Mark Zuckerberg announced earlier that Facebook would take the name Meta, in an apparent effort to rebrand the company from a battered social network to a technology innovator focused on creating the next generation of online interactions known as the "metaverse."
At the Connect virtual reality conference, Zuckerberg said it was time to reshape the company's identity to reflect its broader ambitions.
"It's time for us to adopt a new corporate brand to encompass everything we do," he said. "From now on, we're going to be metaverse first, not Facebook first."
Seventeen years after Zuckerberg founded Facebook in his Harvard University dorm room, the company's brand has been badly dented by a succession of crises, from Russian meddling in the 2016 presidential election to the Cambridge Analytica data privacy scandal that became public in 2018 to last month's damaging revelations by former Facebook employee-turned-whistleblower Frances Haugen.
But even as the company has been beset by a wave of critical reporting on the misdeeds of its platforms, based on the internal documents uncovered by Haugen, Zuckerberg has never stopped focusing on the metaverse, which he described last Thursday as the company's new "North Star."
According to Mark, the metaverse is the next big computing platform that people will be focusing their attention - and their money - on in the coming years. And he wants the newly christened Meta to play a leading role in its creation and transformation into a large-scale enterprise.
"Building our social media apps will always be a big focus for us. But right now, our brand is so tightly tied to one product that it can't represent everything we do today, let alone in the future," Zuckerberg said.
But in fact, what is the metaverse?
Zuckerberg announced the new name, Meta, during a video presentation that served as an explanation of the metaverse, a futuristic and loosely defined concept that has become a buzzword in Silicon Valley in recent years.

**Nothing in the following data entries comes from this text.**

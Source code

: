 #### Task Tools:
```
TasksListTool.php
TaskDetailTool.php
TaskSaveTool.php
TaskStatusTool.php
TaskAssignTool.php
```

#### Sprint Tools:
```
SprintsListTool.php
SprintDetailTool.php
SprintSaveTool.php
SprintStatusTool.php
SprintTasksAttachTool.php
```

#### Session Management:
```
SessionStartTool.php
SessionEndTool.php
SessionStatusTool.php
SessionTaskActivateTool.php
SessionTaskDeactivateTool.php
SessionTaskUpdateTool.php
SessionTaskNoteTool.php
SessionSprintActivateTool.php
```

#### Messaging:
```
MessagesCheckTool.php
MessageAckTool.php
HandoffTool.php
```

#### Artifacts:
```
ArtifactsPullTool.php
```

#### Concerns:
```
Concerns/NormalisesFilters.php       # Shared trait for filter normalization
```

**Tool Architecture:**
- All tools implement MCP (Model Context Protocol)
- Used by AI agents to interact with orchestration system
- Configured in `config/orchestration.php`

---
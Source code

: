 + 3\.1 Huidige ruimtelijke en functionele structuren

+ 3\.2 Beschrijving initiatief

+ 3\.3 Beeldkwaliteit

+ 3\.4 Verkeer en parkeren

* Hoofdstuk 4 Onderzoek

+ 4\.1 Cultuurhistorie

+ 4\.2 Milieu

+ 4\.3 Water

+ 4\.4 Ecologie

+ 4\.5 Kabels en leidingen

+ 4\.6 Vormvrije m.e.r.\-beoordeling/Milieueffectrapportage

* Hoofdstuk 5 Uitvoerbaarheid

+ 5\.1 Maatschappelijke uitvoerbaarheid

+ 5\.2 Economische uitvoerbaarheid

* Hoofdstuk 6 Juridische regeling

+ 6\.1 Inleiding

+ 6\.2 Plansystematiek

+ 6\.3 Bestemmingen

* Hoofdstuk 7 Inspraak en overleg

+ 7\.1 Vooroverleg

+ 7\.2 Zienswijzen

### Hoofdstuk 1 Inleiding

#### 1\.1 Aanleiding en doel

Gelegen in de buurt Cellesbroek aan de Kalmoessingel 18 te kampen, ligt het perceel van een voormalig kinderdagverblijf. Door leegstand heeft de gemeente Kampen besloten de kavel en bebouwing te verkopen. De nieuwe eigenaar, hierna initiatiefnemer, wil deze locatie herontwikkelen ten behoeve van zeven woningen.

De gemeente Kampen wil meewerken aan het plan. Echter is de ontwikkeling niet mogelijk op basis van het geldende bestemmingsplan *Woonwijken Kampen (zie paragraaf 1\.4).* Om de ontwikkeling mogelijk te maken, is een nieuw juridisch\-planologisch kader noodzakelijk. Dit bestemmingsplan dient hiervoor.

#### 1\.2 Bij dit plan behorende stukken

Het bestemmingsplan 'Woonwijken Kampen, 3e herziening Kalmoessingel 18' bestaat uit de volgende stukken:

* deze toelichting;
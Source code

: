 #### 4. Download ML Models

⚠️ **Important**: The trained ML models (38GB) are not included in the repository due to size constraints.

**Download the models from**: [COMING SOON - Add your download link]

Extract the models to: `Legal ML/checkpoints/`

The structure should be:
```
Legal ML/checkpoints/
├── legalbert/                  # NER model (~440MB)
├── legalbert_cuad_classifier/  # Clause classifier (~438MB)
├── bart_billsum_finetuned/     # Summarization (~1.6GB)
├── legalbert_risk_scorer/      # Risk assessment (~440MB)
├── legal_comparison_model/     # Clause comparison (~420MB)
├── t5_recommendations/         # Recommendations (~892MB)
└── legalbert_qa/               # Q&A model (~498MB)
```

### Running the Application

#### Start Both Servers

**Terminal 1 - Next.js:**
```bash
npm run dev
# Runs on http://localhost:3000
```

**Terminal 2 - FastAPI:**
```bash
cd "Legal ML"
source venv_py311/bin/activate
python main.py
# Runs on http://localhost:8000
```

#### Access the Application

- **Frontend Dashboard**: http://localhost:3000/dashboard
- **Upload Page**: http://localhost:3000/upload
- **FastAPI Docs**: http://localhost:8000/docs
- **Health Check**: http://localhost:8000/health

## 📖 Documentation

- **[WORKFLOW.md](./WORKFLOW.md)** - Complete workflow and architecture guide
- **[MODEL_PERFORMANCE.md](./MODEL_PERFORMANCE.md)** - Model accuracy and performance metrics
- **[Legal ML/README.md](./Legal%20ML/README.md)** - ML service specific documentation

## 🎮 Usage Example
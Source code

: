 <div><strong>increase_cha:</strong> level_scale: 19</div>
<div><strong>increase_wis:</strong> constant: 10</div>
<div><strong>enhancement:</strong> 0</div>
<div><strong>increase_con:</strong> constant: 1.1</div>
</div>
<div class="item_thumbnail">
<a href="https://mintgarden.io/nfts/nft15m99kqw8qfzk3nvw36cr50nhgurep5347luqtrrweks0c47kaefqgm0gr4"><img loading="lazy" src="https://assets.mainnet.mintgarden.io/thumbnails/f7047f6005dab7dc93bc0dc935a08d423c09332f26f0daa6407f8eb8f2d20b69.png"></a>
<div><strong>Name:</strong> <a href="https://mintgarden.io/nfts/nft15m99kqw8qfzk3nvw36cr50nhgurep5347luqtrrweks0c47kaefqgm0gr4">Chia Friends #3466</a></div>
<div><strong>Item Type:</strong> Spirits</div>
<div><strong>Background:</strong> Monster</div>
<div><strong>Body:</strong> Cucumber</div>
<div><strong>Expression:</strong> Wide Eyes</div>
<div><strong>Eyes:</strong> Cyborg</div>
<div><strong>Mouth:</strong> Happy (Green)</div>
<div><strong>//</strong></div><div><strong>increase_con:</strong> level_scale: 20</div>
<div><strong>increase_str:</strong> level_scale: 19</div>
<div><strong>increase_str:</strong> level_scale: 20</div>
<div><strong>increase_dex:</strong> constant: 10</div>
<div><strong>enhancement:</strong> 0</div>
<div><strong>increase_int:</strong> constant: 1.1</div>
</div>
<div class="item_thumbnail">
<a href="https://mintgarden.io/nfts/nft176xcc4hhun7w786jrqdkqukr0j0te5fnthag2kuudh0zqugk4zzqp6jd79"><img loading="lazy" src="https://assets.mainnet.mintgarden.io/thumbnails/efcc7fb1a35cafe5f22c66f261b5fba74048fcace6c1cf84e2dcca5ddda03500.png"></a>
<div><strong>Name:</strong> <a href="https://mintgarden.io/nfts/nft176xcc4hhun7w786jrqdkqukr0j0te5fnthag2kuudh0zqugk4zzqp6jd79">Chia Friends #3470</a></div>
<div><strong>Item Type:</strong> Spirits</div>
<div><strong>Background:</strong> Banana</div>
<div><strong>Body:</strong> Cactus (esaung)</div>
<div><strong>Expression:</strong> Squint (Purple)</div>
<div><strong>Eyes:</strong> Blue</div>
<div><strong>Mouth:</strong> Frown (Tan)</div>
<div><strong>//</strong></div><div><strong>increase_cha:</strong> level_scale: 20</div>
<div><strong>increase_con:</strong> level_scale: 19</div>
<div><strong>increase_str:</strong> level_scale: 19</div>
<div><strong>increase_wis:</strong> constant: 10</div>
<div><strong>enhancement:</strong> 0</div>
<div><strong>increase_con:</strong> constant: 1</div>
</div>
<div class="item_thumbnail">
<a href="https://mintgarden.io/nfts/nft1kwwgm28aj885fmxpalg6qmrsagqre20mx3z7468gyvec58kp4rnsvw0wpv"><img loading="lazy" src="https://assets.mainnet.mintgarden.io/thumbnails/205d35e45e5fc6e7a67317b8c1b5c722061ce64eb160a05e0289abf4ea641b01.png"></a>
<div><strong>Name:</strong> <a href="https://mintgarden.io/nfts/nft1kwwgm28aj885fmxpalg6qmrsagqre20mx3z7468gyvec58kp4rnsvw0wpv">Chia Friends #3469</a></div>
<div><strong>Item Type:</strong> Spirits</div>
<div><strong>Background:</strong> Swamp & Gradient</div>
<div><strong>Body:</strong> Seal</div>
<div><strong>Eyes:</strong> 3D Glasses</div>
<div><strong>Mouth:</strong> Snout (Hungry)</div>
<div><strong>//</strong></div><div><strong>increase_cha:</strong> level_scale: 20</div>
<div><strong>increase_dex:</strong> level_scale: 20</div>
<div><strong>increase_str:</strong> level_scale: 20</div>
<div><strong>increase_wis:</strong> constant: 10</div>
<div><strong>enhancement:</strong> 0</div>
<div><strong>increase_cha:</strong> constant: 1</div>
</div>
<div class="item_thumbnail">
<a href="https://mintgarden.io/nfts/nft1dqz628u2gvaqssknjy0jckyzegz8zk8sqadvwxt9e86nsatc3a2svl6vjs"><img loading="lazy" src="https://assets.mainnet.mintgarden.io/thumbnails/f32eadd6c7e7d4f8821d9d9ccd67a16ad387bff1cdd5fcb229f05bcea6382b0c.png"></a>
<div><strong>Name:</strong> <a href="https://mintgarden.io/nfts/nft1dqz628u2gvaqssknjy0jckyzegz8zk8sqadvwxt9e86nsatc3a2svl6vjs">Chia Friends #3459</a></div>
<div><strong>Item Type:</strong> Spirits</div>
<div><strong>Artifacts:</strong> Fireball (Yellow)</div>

The term "metaverse" was coined by science fiction writer Neal Stephenson in his 1992 novel Snow Crash. Enthusiasts use it to refer to immersive virtual spaces where people can play games, attend concerts, meet colleagues and buy all sorts of digital goods and services.
This week, Facebook told investors that spending on virtual reality and other next-generation products and services will cut into its overall operating income by $10 billion this year. The company also announced plans to hire 10,000 workers in Europe over the next five years to build the metaverse.
In a nod to Facebook's long string of crises, Zuckerberg spent part of the presentation emphasizing that the company will focus on privacy and security when building its new virtual services and hardware.
Privacy standards will be built into the metaverse from day one," he said. "One of the lessons I've internalized over the last five years is that we need to emphasize these principles from the beginning."
This change could be the key to the company's existence
Staying on top of technology isn't just about Zuckerberg's interest in the latest Silicon Valley fad. It's about the sustainability of his company, which depends on attracting younger users.
Leaked internal documents show that Facebook is concerned about losing relevance as its user base ages. People under 30 are spending less time on Facebook, posting less, and sending fewer messages, according to an internal report prepared in March and reported by Bloomberg.
Meanwhile, Instagram, which the company sees as a pipeline for younger users who will eventually age into its other apps, is losing teens to other social media platforms - a phenomenon the company has identified as an "existential threat," The New York Times reported.
On Monday, Zuckerberg told investors that he was reorienting the company to attract young adults between the ages of 18 and 29, rather than the older people who were its core business. He cited threats, including the short video app TikTok, which he said is "one of the most powerful competitors we've ever faced."